━━━━━ The input ━━━━━

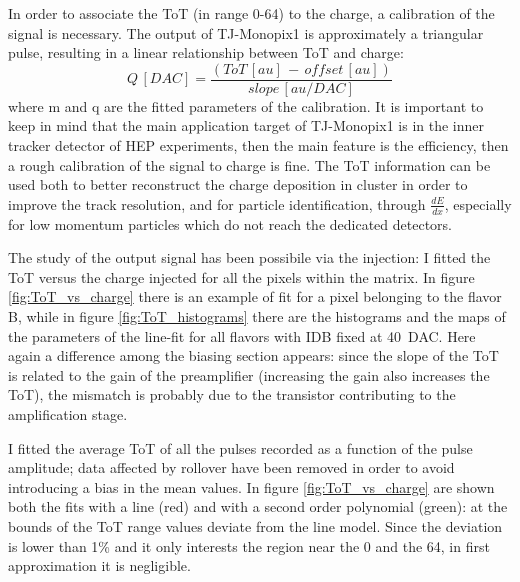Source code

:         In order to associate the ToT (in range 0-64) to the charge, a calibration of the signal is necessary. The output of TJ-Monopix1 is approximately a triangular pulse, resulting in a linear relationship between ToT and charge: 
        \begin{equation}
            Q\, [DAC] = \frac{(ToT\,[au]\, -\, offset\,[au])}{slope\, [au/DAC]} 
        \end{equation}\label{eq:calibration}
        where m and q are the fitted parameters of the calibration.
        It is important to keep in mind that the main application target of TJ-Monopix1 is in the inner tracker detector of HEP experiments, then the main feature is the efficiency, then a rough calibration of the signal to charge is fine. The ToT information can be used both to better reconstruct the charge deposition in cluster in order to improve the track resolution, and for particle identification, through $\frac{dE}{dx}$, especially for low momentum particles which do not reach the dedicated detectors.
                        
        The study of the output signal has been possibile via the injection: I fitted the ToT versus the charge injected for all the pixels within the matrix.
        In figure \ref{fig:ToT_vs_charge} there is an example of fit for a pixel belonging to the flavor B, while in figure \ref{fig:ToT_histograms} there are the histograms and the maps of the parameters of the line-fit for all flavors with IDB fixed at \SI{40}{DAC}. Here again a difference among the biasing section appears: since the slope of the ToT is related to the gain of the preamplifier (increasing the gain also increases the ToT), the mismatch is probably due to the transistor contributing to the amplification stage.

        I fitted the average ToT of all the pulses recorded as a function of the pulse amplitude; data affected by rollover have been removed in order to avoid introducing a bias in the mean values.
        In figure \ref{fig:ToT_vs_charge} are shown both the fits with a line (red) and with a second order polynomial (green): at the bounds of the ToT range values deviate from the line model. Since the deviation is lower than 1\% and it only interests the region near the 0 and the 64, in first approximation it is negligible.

━━━━━

— Try it —
Find "order to associate" in the entries above and copy that whole line exactly, then each line after it through the line that contains "The study of".

— Response box —
:         In order to associate the ToT (in range 0-64) to the charge, a calibration of the signal is necessary. The output of TJ-Monopix1 is approximately a triangular pulse, resulting in a linear relationship between ToT and charge: 
        \begin{equation}
            Q\, [DAC] = \frac{(ToT\,[au]\, -\, offset\,[au])}{slope\, [au/DAC]} 
        \end{equation}\label{eq:calibration}
        where m and q are the fitted parameters of the calibration.
        It is important to keep in mind that the main application target of TJ-Monopix1 is in the inner tracker detector of HEP experiments, then the main feature is the efficiency, then a rough calibration of the signal to charge is fine. The ToT information can be used both to better reconstruct the charge deposition in cluster in order to improve the track resolution, and for particle identification, through $\frac{dE}{dx}$, especially for low momentum particles which do not reach the dedicated detectors.
                        
        The study of the output signal has been possibile via the injection: I fitted the ToT versus the charge injected for all the pixels within the matrix.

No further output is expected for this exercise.